The leaked draft of a forthcoming Supreme Court ruling in the abortion case Dobbs v. Jackson Women’s Health Organization raises questions about the “unenumerated rights” protected in the Ninth Amendment.
I discussed this recently with David French and Ilya Shapiro, talking about why the Constitution protects unenumerated rights and how we would tell what those rights are.

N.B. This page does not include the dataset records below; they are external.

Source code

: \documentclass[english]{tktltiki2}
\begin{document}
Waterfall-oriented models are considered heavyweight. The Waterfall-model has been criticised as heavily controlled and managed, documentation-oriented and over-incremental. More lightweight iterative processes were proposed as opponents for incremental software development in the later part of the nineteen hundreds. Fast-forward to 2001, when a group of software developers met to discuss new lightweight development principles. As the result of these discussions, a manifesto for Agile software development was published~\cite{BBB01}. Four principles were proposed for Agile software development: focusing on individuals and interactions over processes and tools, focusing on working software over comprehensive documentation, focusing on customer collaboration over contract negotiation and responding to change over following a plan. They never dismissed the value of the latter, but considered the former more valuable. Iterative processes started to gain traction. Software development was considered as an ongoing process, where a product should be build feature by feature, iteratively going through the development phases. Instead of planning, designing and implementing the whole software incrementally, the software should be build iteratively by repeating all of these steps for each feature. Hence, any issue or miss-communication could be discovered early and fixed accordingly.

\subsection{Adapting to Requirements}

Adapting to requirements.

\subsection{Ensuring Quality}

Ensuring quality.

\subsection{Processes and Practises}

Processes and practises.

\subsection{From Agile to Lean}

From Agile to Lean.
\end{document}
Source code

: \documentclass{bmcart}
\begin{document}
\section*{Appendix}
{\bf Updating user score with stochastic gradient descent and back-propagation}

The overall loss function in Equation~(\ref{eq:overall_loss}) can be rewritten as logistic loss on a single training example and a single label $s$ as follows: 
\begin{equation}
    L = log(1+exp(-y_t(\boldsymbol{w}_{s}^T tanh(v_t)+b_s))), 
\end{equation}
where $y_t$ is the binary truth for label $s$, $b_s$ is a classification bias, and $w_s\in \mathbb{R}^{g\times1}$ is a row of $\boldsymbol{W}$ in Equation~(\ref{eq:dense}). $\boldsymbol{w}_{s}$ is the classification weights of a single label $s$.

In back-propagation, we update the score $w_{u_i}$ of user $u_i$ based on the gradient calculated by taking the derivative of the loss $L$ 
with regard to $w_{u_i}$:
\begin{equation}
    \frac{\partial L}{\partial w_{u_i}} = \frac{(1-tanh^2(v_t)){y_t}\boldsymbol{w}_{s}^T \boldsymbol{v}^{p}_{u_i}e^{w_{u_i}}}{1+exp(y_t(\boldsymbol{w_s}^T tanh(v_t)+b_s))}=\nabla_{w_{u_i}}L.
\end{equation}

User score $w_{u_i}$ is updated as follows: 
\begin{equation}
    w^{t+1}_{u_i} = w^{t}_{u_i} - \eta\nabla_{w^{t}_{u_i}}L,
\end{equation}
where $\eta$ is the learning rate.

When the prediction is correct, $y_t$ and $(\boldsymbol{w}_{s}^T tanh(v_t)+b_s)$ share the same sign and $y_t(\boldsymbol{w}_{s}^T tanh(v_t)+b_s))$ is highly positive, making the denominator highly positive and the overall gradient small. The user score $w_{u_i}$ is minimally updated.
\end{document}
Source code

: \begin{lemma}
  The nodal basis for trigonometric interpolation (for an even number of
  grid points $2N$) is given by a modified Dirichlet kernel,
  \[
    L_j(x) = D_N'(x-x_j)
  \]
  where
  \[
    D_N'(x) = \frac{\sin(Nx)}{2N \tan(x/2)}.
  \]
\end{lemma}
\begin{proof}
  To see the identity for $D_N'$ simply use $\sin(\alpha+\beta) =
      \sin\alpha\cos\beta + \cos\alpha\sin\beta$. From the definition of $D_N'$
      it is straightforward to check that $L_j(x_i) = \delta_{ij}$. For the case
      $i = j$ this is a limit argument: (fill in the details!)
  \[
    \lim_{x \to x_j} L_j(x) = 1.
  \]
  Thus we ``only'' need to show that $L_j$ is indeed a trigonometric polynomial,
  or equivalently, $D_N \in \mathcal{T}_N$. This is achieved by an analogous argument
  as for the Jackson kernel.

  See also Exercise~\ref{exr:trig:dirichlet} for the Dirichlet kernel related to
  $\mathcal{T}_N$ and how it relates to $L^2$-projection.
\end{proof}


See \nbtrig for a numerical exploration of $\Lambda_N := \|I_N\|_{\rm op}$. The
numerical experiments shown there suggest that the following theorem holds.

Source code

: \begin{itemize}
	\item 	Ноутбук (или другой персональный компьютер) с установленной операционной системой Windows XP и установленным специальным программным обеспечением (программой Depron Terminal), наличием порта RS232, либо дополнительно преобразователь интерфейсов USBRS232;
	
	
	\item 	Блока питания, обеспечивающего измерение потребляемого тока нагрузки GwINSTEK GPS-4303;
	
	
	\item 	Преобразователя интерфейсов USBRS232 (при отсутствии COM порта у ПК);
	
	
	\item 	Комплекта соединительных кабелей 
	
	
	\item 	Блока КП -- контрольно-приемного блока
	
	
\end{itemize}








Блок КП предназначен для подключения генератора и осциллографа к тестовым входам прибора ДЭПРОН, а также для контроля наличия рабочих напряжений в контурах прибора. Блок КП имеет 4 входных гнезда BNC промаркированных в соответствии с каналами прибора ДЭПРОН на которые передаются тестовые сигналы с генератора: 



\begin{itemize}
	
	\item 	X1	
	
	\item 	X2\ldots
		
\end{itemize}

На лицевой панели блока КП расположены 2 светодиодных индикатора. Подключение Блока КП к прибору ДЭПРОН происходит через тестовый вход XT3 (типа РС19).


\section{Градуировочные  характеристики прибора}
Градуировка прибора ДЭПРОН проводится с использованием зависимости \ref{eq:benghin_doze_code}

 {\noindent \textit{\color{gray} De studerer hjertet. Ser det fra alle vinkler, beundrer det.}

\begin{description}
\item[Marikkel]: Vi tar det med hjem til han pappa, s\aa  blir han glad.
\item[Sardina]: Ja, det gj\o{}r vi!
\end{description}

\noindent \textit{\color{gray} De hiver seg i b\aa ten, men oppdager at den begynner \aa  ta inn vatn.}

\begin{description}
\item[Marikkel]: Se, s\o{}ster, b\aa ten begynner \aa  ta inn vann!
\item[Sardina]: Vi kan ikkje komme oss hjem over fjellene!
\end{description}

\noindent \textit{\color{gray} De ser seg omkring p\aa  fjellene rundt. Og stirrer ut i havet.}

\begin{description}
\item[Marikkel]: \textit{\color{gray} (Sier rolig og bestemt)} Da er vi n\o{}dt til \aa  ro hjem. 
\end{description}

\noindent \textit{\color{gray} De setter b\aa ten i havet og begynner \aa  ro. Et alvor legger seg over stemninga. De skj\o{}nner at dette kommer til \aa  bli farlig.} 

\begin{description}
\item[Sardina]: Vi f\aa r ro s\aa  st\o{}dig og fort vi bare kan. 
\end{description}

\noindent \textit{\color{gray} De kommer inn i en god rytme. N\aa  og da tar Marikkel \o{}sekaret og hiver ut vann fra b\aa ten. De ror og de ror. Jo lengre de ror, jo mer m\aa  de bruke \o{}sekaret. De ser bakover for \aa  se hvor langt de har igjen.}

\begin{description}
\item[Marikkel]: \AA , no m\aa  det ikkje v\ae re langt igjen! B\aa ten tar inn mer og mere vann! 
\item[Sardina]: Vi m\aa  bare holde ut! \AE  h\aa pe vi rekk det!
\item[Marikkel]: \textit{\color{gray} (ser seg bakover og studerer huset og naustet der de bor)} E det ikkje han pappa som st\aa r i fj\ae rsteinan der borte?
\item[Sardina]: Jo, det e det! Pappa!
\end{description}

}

How do we avoid having such determinations be a purely subjective projection of current ideological fads—versus what David calls “18th Century Infallibility Theory,” in which whatever laws existed when the Constitution was ratified are considered the final word?
And does the Dobbs opinion represent an overly restrictive view of unenumerated rights?
See the video here.
The Wit of the Staircase
There is a reference in this podcast to the “wit of the staircase,” that moment when you suddenly think of the perfect thing to say, just as you have left the party and are on your way down the stairs. Well, it was just after we recorded this discussion that I came across a blog post from Joseph Blass, a law professor at Northwestern and quite possibly the very last person still using Blogger. Blass perfectly captures my central concern about the Dobbs opinion’s approach to unenumerated rights. Blass notices a substitution of “and” for “or” in Justice Alito’s test for unenumerated rights.
Justice Ginsburg writes that a right is protected under the Constitution’s Due Process Clause “if it is fundamental to our scheme of ordered liberty, or deeply rooted in this Nation’s history and tradition” (internal quotations omitted). But Justice Alito now writes: “Justice Ginsburg’s opinion for the Court in Timbs [concluded] that the Eighth Amendment’s protection against excessive fines is ‘fundamental to our scheme of ordered liberty’ and ‘deeply rooted in this Nation’s history and tradition.’” See the difference? Justice Alito slices Justice Ginsburg’s statement of the test in Timbs in half around the word “or,” sandwiching her quoted statements of the branches around a new “and”. The opinion states the test four separate times, each time using “and” to connect the two branches. But up until this draft opinion the test has been disjunctive: in McDonald, Justice Alito states the test much as Justice Ginsburg did in Timbs, using “or.” And so does Chief Justice Rehnquist in Glucksberg, the case that originated the test by drawing together its branches from prior Due Process precedents.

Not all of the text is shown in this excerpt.